Oh look, the asswipes at clownstrike shat out an analysis when everyone's going to DEF CON for hacker summer camp.

Ain't it -nice- to have an activity for those of us at home away from the cosplay-as-a-Problem convention?

Let's take a look at their whining and excuses for why they fucked up everyone's day a few weeks back.

https://www.crowdstrike.com/wp-content/uploads/2024/08/Channel-File-291-Incident-Root-Cause-Analysis-08.06.2024.pdf

So this starts out with "AI" right up front and, boy howdy, that is -not- a promising beginning.

And then we get to this description of the sensor activity:

So what's that -mean- anyway?

So you have the sensor - that is, the specific bit of software from CS that is installed on your endpoint.

And what that sensor does is correlate "context from its local graph store" - telemetry events that it's got in a database - into "behaviors and indicators of attack"

So it matches behavioral patterns.

And then it talks about "Rapid Response Content" that gets delivered from 'the cloud' to provide behavioral definitions "without requiring sensor code changes"

..........wait what.

Why would you need your -sensor- to have a code change to update what it looks for. This is why we have configuration files and definition files as a concept.

Anyway, this 'Rapid Response Content' is about "behavioral heuristics" which --

Oh hey! As it happens, my actual literal job is making that specific thing for a competitor.

So I can tell you that the way that -I- do this is to look at the behavior of the malware under analysis, and chart out what it does - what files it accesses, what devices it hits, what signals it gets involved with, what system calls it makes, what libraries it's linked to, etc. - and then look into the context of what a -normal- workflow would look like in related areas, and then find the differences.

And from those differences I make a nice lil YAML file that gets sent to the sensor, that it uses to make those kinds of correlations between events and "things to be worried about".

There's, y'know, a whole-ass testing process involved before that happens, but we'll get there.

The "Rapid Response Content" is the same shape as this - it gets sent to the endpoints "via the cloud" (a set of servers) and it changes the behavior of the endpoint sensor to look for specific behaviors.

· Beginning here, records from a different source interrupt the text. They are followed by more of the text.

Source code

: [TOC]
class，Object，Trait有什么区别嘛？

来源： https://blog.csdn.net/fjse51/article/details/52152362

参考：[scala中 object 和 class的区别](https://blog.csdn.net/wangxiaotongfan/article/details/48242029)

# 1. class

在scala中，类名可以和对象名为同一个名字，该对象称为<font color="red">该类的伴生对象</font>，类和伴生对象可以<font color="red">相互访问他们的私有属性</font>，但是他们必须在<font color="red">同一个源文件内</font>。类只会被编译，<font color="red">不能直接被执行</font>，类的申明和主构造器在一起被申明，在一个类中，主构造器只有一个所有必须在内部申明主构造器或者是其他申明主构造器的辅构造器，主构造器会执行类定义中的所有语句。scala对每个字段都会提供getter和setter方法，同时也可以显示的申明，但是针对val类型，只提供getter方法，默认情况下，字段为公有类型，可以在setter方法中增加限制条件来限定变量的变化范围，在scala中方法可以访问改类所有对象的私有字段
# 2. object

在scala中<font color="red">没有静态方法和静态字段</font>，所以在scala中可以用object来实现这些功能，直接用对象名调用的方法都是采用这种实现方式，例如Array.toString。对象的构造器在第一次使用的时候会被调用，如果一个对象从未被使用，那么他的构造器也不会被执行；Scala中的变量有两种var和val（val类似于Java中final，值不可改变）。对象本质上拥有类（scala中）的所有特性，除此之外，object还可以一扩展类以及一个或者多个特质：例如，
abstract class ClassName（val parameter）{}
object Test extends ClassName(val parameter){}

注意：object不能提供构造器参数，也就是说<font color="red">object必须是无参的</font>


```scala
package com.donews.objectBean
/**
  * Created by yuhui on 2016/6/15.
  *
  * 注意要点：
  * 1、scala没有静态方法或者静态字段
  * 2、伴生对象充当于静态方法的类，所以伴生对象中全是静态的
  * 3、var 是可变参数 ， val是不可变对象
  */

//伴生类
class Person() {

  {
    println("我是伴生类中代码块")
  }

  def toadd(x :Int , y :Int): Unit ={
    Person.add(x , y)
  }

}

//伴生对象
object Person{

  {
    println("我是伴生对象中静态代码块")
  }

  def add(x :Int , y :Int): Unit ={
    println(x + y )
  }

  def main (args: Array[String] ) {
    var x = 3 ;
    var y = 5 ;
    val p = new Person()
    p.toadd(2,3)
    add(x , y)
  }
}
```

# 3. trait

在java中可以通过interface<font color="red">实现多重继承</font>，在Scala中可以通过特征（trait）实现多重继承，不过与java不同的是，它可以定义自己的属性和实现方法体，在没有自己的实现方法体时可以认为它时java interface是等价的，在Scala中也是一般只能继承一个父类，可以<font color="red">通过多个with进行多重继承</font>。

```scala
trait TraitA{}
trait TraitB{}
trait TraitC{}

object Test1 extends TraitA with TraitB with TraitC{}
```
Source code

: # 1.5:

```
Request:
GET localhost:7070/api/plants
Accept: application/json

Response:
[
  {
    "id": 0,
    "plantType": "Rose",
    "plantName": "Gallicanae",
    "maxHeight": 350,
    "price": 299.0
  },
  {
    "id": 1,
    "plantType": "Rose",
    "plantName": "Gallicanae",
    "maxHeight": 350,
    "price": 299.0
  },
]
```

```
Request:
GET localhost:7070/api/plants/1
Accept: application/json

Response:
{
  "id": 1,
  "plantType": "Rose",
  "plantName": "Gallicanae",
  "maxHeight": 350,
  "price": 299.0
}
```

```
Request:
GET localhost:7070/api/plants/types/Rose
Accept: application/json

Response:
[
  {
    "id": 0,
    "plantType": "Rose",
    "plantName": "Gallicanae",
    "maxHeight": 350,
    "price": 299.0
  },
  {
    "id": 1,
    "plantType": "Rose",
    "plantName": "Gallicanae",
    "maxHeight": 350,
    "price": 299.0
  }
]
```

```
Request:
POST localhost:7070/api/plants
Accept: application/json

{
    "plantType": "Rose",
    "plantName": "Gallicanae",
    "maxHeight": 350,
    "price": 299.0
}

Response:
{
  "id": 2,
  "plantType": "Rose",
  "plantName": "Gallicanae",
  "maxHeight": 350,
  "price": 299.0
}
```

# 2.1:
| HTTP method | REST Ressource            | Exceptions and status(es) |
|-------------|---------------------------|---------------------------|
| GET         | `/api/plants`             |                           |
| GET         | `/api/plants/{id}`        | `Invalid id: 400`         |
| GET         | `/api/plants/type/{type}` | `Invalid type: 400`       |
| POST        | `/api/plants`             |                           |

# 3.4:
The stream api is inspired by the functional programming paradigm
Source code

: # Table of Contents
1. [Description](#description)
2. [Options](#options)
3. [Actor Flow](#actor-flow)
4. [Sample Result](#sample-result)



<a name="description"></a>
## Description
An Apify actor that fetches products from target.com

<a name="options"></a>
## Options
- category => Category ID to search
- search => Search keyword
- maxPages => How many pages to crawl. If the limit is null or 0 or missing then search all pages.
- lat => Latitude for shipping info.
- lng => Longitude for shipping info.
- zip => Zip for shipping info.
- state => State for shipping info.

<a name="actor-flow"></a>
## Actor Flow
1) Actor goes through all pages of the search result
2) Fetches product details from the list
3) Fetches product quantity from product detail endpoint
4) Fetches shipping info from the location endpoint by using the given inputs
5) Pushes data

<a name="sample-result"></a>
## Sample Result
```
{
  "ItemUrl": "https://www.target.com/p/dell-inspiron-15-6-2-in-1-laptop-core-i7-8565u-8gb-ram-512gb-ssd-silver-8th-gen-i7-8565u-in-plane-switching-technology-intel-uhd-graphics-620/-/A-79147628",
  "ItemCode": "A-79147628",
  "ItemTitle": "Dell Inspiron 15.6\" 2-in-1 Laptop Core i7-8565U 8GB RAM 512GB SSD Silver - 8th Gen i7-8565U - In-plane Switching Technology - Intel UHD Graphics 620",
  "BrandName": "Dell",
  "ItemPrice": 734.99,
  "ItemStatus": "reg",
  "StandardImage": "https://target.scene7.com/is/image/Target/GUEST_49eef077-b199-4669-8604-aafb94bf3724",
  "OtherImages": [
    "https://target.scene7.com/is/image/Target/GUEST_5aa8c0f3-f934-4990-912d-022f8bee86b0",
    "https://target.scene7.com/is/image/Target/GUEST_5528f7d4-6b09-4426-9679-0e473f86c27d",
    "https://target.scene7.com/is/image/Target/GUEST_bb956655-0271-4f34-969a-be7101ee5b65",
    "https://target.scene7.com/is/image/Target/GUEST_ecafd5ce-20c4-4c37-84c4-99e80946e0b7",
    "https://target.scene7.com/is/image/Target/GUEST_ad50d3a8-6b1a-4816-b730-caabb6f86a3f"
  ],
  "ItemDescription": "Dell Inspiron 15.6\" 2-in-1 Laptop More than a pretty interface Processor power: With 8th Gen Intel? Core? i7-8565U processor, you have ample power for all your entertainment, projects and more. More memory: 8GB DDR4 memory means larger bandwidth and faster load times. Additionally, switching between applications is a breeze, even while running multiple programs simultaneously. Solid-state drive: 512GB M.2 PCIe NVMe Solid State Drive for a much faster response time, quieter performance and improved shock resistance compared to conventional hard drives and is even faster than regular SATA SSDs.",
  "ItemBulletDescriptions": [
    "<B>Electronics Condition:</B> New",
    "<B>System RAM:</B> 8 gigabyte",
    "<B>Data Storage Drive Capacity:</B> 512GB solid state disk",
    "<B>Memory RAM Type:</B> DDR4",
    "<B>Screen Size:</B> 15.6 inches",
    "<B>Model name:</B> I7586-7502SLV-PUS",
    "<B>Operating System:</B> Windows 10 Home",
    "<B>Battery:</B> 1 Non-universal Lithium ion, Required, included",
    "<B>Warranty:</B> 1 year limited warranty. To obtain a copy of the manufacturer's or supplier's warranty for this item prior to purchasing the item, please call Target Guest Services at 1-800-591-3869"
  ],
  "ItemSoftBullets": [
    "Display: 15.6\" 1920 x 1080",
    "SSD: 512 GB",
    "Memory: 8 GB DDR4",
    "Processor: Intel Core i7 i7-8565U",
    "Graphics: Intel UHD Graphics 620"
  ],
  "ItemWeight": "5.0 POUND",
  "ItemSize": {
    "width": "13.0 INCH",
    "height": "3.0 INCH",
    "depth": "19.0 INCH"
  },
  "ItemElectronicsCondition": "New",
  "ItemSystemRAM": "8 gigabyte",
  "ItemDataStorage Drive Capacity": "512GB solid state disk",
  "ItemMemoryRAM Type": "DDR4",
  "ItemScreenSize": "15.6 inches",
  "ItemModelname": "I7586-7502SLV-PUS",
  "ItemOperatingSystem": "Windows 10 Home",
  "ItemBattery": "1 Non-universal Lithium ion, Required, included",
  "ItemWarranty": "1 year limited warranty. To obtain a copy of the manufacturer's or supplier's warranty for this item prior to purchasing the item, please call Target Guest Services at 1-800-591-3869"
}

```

"We have a pipeline and there's a category tag"
The next para talks about their internal numbering schema. They're not using semver or anything legible to outsiders, which means they have to explain why "Channel 291" is being referred to - in this case, it's the tag for windows named pipe equivalents.

The root cause is that they made it expect 21 arguments, but only gave it 20.

This was not caught in testing because their test environment did not represent the same conditions as their anticipated customer environment, and they put in a wildcard for the missing parameter instead of having a testing path that would validate that parameter.

Left unsaid, but very the fuck pertinent, is that the rest of us who give a fuck have this nasty habit of checking that something we're going to load into a process....has the -right fucking format- for the process, and then we use this cute little concept called an "error message" to let the operator know if -something is the fuck missing-.

Innovative, I know. Top-right quadrant thinking.

Oh, whoops, my mistake:

They -allowed- wildcards in the 21st field initially, and then -disallowed- them but didn't test -that- change.

Nice touch with putting the dates in; y'all are at least compatible with the disaster podcast convention that shit starts getting serious when there's a timestamp, so, credit where it's due.

"And then we pushed an update that triggered the consequences of our prior fuckup in failing to bounds check, failing to lint configurations, failing to understand that a config file could be corrupted or wrong and providing an error handling mechanism, and failing to actually test our shit"
Who -wrote- this shit? I've seen -ciphertext- that's clearer than this shit
So, in summary, the shit I said above and they pinky-swear it can't happen again.

I'm....I'm gonna have to sit with this one for a moment.

Because what it says about their development processes is -fucking fascinating-

So what they're saying here is that the -sensor binary-, at the -time of compilation-, did not validate that the definitions file had the correct number of fields.

But

............you don't -do- that at compile time.

Before the compile as part of your overall process for adding code, to make sure that everything that this code connects to has been adjusted, yeah, that's...that's how software review works.

On execution, when you're -loading- the definitions file, having it check that it's got the number that it was expecting, yes, I was screaming at that up above.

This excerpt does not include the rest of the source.